More U.S. Troops ordered to leave African bases

3 min read

by GIN

Another group of American military personnel has been ordered to pack up and withdraw from an African base in the Central African nation of Chad, three senior U.S. officials said this week. This comes amid a broader, involuntary reconfiguration of Washington’s security policy in a volatile part of Africa.

The officials said the repositioning could be temporary because the U.S. intends to negotiate with Chad about their security relationship, including potentially returning the troops who departed.

It is the second time in a week the Biden administration has acknowledged that it will comply with a host nation directive to remove deployed forces from an African country deemed integral to U.S. counterterrorism operations in the region. Earlier, officials said the United States had agreed to pull more than 1,000 military personnel out of neighboring Niger.

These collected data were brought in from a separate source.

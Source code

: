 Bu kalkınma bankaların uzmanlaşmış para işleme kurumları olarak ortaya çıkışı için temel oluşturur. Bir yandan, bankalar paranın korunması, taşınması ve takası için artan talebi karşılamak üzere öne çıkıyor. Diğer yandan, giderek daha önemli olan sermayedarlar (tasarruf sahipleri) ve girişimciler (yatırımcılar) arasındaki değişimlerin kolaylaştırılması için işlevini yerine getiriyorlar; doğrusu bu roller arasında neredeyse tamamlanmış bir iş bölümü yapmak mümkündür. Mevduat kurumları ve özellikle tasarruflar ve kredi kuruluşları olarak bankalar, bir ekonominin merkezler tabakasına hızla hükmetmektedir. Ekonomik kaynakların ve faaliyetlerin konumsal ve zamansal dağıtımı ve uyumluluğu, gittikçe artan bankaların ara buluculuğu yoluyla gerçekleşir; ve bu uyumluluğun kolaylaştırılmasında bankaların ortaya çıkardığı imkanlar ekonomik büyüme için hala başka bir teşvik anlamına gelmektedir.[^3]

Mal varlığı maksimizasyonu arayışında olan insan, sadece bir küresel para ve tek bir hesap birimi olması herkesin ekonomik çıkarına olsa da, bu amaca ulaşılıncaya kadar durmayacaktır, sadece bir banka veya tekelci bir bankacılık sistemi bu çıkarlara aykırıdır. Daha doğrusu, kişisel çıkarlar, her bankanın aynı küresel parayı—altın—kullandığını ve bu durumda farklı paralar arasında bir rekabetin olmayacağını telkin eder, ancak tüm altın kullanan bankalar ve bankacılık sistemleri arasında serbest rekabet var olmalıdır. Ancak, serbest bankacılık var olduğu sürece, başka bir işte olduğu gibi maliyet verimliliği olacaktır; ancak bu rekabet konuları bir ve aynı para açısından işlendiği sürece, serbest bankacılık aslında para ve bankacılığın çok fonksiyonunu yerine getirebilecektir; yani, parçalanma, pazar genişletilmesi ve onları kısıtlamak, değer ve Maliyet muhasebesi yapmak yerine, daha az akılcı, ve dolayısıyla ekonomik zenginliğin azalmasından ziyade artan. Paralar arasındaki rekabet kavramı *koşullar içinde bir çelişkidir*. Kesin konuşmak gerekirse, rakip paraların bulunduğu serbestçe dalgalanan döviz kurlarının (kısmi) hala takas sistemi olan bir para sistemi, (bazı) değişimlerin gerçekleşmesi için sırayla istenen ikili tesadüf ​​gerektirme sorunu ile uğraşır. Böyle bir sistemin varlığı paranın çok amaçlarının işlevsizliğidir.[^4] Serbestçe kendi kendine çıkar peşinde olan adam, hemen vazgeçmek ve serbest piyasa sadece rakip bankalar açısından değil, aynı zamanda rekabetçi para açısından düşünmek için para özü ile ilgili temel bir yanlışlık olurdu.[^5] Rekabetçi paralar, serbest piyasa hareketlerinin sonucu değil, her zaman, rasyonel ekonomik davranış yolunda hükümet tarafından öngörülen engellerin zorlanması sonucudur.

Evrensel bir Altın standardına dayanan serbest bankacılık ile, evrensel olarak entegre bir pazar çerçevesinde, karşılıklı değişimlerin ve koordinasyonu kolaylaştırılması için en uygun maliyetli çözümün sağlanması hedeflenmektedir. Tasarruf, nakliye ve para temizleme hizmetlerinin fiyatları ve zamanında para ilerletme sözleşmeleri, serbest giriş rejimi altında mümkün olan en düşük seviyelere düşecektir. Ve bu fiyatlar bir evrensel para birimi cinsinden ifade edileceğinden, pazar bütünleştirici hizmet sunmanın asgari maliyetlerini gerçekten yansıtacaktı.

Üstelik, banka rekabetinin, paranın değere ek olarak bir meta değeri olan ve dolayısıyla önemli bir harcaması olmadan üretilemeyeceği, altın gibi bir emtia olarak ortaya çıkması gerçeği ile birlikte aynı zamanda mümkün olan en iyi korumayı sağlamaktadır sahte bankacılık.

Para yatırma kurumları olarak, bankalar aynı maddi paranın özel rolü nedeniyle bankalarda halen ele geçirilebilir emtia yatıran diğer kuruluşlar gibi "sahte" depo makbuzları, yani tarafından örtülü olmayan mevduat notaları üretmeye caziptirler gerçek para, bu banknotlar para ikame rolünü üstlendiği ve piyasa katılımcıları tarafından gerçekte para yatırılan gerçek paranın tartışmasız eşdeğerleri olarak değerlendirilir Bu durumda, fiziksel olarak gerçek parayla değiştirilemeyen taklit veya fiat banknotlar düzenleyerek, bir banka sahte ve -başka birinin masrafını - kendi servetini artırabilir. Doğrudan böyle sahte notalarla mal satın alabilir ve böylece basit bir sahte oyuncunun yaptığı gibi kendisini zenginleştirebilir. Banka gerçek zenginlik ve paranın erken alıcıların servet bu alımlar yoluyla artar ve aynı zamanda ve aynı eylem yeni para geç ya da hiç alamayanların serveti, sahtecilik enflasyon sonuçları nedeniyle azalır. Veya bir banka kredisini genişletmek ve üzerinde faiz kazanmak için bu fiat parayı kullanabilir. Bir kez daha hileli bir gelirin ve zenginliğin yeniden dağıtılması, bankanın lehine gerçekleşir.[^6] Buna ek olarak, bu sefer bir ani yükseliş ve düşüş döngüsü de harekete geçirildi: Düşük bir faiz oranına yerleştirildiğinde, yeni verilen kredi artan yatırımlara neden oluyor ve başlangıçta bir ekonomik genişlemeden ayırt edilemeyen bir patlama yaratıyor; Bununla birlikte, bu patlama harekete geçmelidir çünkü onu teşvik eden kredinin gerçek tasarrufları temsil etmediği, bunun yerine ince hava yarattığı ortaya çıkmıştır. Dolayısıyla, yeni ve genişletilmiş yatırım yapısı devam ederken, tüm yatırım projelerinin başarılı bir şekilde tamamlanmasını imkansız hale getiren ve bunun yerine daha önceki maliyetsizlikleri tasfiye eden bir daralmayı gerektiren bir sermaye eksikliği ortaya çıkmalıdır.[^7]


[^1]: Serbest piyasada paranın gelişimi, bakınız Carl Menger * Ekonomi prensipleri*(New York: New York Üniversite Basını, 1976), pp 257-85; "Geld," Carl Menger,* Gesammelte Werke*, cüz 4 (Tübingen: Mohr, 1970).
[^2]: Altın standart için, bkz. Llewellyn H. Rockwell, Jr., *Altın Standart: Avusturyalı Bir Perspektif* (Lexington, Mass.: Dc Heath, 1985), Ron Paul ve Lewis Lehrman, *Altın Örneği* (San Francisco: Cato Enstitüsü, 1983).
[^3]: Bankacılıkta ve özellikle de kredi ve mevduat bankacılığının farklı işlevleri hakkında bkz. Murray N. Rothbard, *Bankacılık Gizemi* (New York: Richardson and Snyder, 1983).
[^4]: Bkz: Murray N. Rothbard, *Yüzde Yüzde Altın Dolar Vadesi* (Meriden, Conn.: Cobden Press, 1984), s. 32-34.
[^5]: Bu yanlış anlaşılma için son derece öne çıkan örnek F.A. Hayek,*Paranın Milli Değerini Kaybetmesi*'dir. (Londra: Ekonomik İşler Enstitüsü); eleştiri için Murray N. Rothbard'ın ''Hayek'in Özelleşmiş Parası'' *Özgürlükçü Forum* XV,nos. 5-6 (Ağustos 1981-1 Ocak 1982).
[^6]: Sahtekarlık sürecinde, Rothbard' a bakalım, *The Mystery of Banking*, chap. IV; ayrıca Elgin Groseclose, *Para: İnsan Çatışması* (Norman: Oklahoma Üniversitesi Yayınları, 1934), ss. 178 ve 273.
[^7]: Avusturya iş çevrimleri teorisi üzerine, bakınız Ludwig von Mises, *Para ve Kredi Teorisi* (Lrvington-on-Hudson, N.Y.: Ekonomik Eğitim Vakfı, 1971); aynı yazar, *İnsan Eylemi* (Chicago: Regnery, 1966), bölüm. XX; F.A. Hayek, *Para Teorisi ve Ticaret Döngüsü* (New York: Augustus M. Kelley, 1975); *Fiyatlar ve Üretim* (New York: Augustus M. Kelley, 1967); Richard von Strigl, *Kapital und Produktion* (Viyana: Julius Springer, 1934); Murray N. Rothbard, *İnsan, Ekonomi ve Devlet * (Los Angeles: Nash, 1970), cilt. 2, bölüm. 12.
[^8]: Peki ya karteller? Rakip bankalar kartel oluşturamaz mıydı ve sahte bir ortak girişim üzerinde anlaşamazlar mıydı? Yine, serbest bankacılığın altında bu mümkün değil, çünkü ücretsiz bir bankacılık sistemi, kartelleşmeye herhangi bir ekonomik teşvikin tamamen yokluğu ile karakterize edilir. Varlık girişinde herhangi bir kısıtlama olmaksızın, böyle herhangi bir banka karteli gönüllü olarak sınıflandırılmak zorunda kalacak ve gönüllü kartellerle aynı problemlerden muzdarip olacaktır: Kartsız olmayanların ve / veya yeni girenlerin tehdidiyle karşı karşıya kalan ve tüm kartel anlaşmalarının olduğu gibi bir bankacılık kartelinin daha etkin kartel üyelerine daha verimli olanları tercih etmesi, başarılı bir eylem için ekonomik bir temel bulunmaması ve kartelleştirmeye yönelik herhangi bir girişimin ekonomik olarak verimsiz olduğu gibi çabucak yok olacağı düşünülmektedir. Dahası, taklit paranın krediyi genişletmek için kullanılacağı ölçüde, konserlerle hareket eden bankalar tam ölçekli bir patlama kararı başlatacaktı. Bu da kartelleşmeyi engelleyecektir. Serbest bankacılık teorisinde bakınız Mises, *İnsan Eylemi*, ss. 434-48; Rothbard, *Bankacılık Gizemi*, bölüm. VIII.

The discussion of the U.S. military presence in Chad a vast landlocked nation in Central Africa is particularly sensitive given the rejection of the Western military partnerships in  Mali, Niger, and Burkina Faso.

The Special Forces troop departure, first reported by the New York Times, follows an apparent disagreement between U.S. officials and a Chadian general, who claimed that Washington failed to produce documents justifying its military presence in Chad’s capital of N’Djamena and asked the Americans to “immediately stop” their activity at the base.

Chad’s leader, Gen. Mahamat Idriss Déby Itno, who has ruled since 2021, has not called for removal of French soldiers based in Chad, but has built ties with leaders in central African states and with Russia.

Earlier this year, Déby went to Russia to meet President Vladimir Putin, who said the two countries had “great opportunities to develop our bilateral ties.”

That meeting marked a shift from just last year, when U.S. intelligence officials warned that Russian mercenaries were working with rebels to overthrow Chad’s government, which then was seen as too pro-Western. 

The three former French colonies of Niger, Burkina Faso, and Mali face growing threats from Islamist extremist organizations, are ruled by military juntas, and are increasingly looking to Russia for military assistance. In recent years, each has demanded that French military forces, which historically had been their lead international counterterrorism partner, leave their countries. 

The United States has not had a security relationship with Mali or Burkina Faso since their coups, but had maintained its presence in Niger, which includes a newly constructed drone base that cost $110 million to build. While U.S. security assistance paused after Niger’s military seized power last summer, negotiations continued, with the United States seeking to compel Niger to agree to reject a relationship with Russia. After a tense meeting last month, the junta canceled the status-of-forces agreement and declared the U.S. military presence “illegal.”

The junta’s spokesperson said the U.S. delegation had tried to dictate that the West African nation not have relationships with certain other countries, including Iran and Russia.